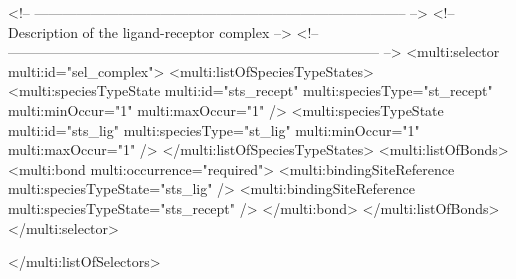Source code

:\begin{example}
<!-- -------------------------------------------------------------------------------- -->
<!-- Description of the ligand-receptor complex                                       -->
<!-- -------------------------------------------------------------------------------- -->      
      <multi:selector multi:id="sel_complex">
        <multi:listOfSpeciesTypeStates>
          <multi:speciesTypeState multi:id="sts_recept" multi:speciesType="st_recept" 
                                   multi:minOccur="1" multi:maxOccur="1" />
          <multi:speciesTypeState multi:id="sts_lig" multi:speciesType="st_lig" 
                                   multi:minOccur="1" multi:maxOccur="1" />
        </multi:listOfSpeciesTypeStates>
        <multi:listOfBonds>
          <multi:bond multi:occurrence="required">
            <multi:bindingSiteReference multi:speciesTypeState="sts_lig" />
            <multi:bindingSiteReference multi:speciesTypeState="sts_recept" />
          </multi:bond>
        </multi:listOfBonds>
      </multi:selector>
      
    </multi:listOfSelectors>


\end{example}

— WHAT TO PRODUCE —
Reproduce each line of the material that mentions "listOfBonds".

— REPLY —
        <multi:listOfBonds>
        </multi:listOfBonds>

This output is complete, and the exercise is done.